R/DImodelsMulti_HelpFile.R

#' Multivariate Diversity-Interactions (DI) Models with Repeated Measures
#'
#' This package is an add-on to the \pkg{'DImodels'} package (Moral \emph{et al.}, 2023).
#' It enables the fitting of Diversity-Interactions (DI) models for (1) univariate repeated measures
#' responses(Finn \emph{et al.}, 2013), (2) multivariate responses at a single point in time
#' (Dooley \emph{et al.}, 2015), or (3) multivariate repeated measures responses. These
#' responses will come from a biodiversity and ecosystem function (BEF) relationship study which
#' aims to test the relationship between ecosystem functioning and ecosystem design, including
#' species identities, interactions, and additional factors such as treatments and time. This data
#' can be used to construct a regression model through the main function of this package
#' \code{\link{DImulti}}. \cr
#'
#' @details
#'
#' \strong{Data} \cr
#'
#' This package is intended for use with data containing multiple ecosystem function responses
#' and/or time points from a biodiversity and ecosystem function (BEF) relationship study.
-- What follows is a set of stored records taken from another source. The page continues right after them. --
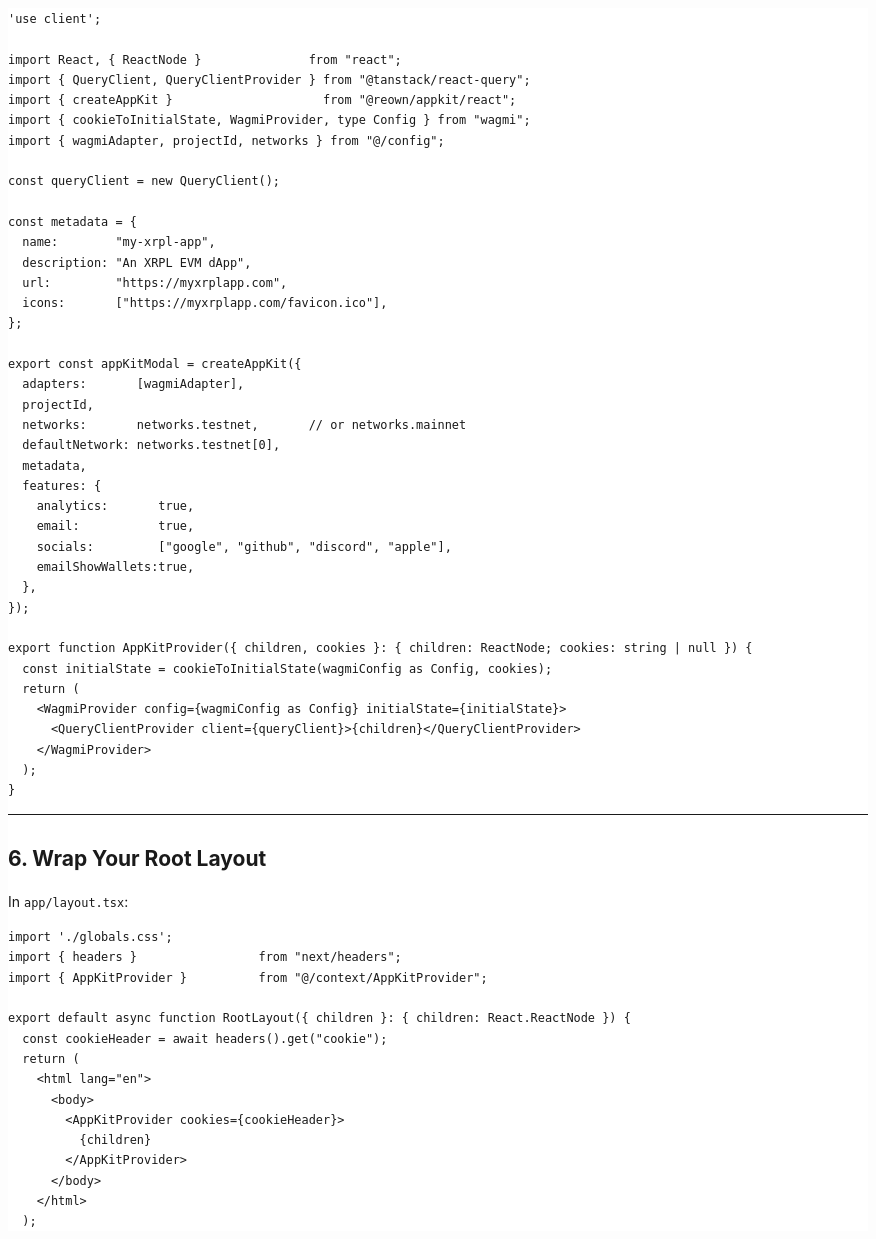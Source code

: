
 ```tsx
'use client';

import React, { ReactNode }               from "react";
import { QueryClient, QueryClientProvider } from "@tanstack/react-query";
import { createAppKit }                     from "@reown/appkit/react";
import { cookieToInitialState, WagmiProvider, type Config } from "wagmi";
import { wagmiAdapter, projectId, networks } from "@/config";

const queryClient = new QueryClient();

const metadata = {
  name:        "my-xrpl-app",
  description: "An XRPL EVM dApp",
  url:         "https://myxrplapp.com",
  icons:       ["https://myxrplapp.com/favicon.ico"],
};

export const appKitModal = createAppKit({
  adapters:       [wagmiAdapter],
  projectId,
  networks:       networks.testnet,       // or networks.mainnet
  defaultNetwork: networks.testnet[0],
  metadata,
  features: {
    analytics:       true,
    email:           true,
    socials:         ["google", "github", "discord", "apple"],
    emailShowWallets:true,
  },
});

export function AppKitProvider({ children, cookies }: { children: ReactNode; cookies: string | null }) {
  const initialState = cookieToInitialState(wagmiConfig as Config, cookies);
  return (
    <WagmiProvider config={wagmiConfig as Config} initialState={initialState}>
      <QueryClientProvider client={queryClient}>{children}</QueryClientProvider>
    </WagmiProvider>
  );
}
```

---

## 6. Wrap Your Root Layout

In `app/layout.tsx`:

```tsx
import './globals.css';
import { headers }                 from "next/headers";
import { AppKitProvider }          from "@/context/AppKitProvider";

export default async function RootLayout({ children }: { children: React.ReactNode }) {
  const cookieHeader = await headers().get("cookie");
  return (
    <html lang="en">
      <body>
        <AppKitProvider cookies={cookieHeader}>
          {children}
        </AppKitProvider>
      </body>
    </html>
  );
```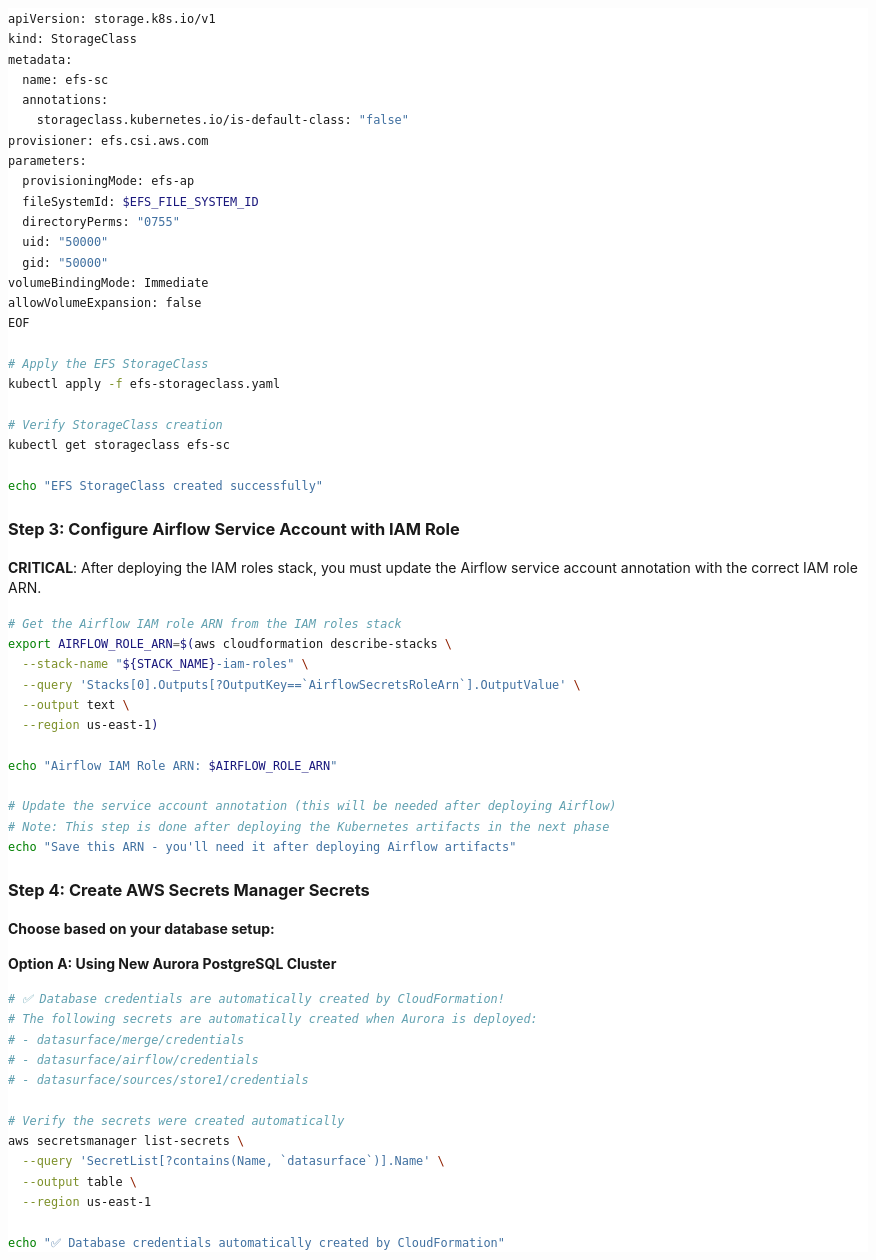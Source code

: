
 ```bash
apiVersion: storage.k8s.io/v1
kind: StorageClass
metadata:
  name: efs-sc
  annotations:
    storageclass.kubernetes.io/is-default-class: "false"
provisioner: efs.csi.aws.com
parameters:
  provisioningMode: efs-ap
  fileSystemId: $EFS_FILE_SYSTEM_ID
  directoryPerms: "0755"
  uid: "50000"
  gid: "50000"
volumeBindingMode: Immediate
allowVolumeExpansion: false
EOF

# Apply the EFS StorageClass
kubectl apply -f efs-storageclass.yaml

# Verify StorageClass creation
kubectl get storageclass efs-sc

echo "EFS StorageClass created successfully"
```

### Step 3: Configure Airflow Service Account with IAM Role

**CRITICAL**: After deploying the IAM roles stack, you must update the Airflow service account annotation with the correct IAM role ARN.

```bash
# Get the Airflow IAM role ARN from the IAM roles stack
export AIRFLOW_ROLE_ARN=$(aws cloudformation describe-stacks \
  --stack-name "${STACK_NAME}-iam-roles" \
  --query 'Stacks[0].Outputs[?OutputKey==`AirflowSecretsRoleArn`].OutputValue' \
  --output text \
  --region us-east-1)

echo "Airflow IAM Role ARN: $AIRFLOW_ROLE_ARN"

# Update the service account annotation (this will be needed after deploying Airflow)
# Note: This step is done after deploying the Kubernetes artifacts in the next phase
echo "Save this ARN - you'll need it after deploying Airflow artifacts"
```

### Step 4: Create AWS Secrets Manager Secrets

**Choose based on your database setup:**

**Option A: Using New Aurora PostgreSQL Cluster**
```bash
# ✅ Database credentials are automatically created by CloudFormation!
# The following secrets are automatically created when Aurora is deployed:
# - datasurface/merge/credentials
# - datasurface/airflow/credentials  
# - datasurface/sources/store1/credentials

# Verify the secrets were created automatically
aws secretsmanager list-secrets \
  --query 'SecretList[?contains(Name, `datasurface`)].Name' \
  --output table \
  --region us-east-1

echo "✅ Database credentials automatically created by CloudFormation"
```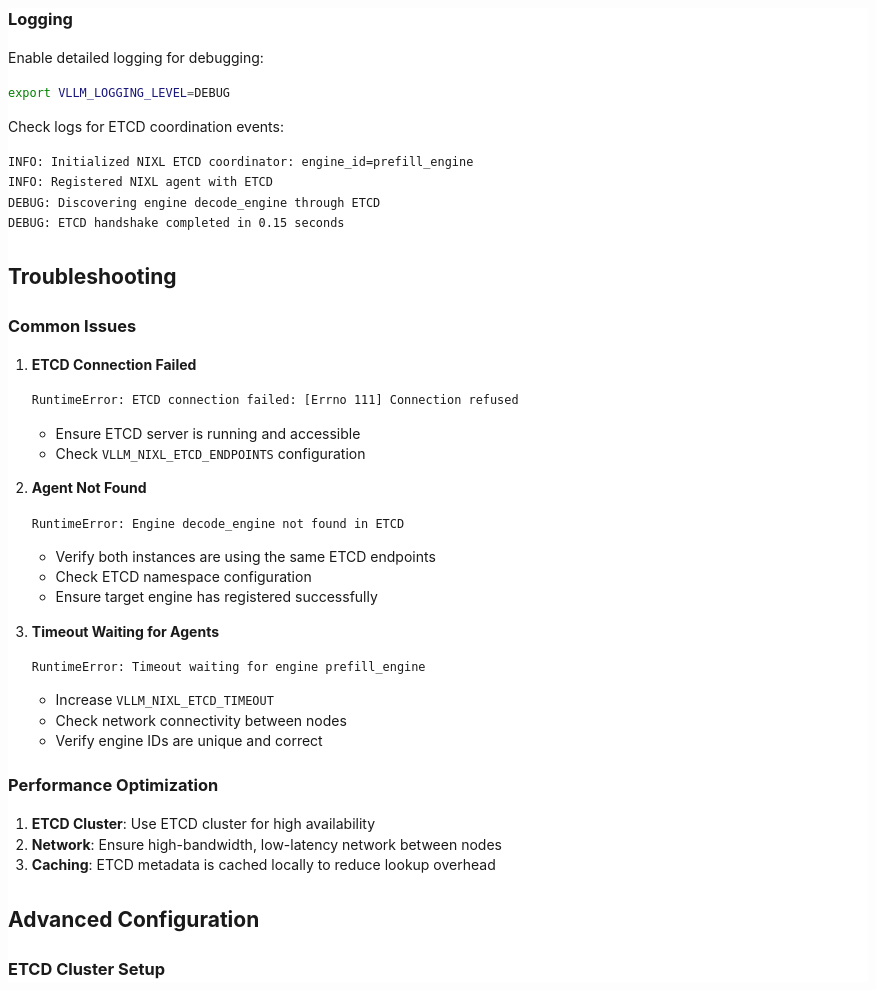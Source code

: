 ### Logging

Enable detailed logging for debugging:

```bash
export VLLM_LOGGING_LEVEL=DEBUG
```

Check logs for ETCD coordination events:

```
INFO: Initialized NIXL ETCD coordinator: engine_id=prefill_engine
INFO: Registered NIXL agent with ETCD
DEBUG: Discovering engine decode_engine through ETCD
DEBUG: ETCD handshake completed in 0.15 seconds
```

## Troubleshooting

### Common Issues

1. **ETCD Connection Failed**
   ```
   RuntimeError: ETCD connection failed: [Errno 111] Connection refused
   ```
   - Ensure ETCD server is running and accessible
   - Check `VLLM_NIXL_ETCD_ENDPOINTS` configuration

2. **Agent Not Found**
   ```
   RuntimeError: Engine decode_engine not found in ETCD
   ```
   - Verify both instances are using the same ETCD endpoints
   - Check ETCD namespace configuration
   - Ensure target engine has registered successfully

3. **Timeout Waiting for Agents**
   ```
   RuntimeError: Timeout waiting for engine prefill_engine
   ```
   - Increase `VLLM_NIXL_ETCD_TIMEOUT`
   - Check network connectivity between nodes
   - Verify engine IDs are unique and correct

### Performance Optimization

1. **ETCD Cluster**: Use ETCD cluster for high availability
2. **Network**: Ensure high-bandwidth, low-latency network between nodes
3. **Caching**: ETCD metadata is cached locally to reduce lookup overhead

## Advanced Configuration

### ETCD Cluster Setup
#' The dataset should contain a column for each species' proportion, so that each row of these columns sum
#' to one.
#' Each row of the data should also contain an identifier for the experimental unit being referenced,
#' these identifiers must be unique to each experimental unit, but remain consistent over time and
#' across functions.
#' For each experimental unit included there must be recordings of either: \cr
#' - a single community level ecosystem function response variable taken at multiple time points
#' (repeated measures), \cr
#' - multiple community level ecosystem function responses (multivariate), or \cr
#' - multiple community level ecosystem function responses taken at multiple time points
#' (multivariate repeated measures). \cr
#' Ecosystem functions may be stored in a long or wide format while repeated measures must be stored
#' in a long format. \cr
#'
#' \strong{Introduction to multivariate & repeated measures Diversity-Interactions models} \cr
#'
#' Diversity-Interactions (DI) models are a regression based approach to modelling the biodiversity
#' ecosystem function (BEF) relationship
#' which assumes that the main driver behind changes in ecosystem functioning is the initial
#' relative abundance (or proportions) of the
#' species present. These models can be estimated using least squares estimation methods. \cr
#' An example of a univariate DI model can be seen below, \cr
#' \deqn{ y =  \sum^{S}_{i=1}{\beta_{i} p_{i}} +
#'  \sum^{S}_{\substack{i,j=1 \\ i<j}}{\delta_{ij}(p_{i}p_{j})^{\theta} + \alpha A + \epsilon }}
#' where the response \eqn{y} represents the recorded ecosystem function, \eqn{p_{i}} represents the
#' initial proportion of the \eqn{i^{th}}
#' species, therefore the \eqn{p} values sum to 1 and form a simplex space, and scales the ID effect
#' of the species, \eqn{\beta_{i}}; if no
#' species interactions or treatments are required in the model, the response \eqn{y} is the
#' weighted average of the species identity effects.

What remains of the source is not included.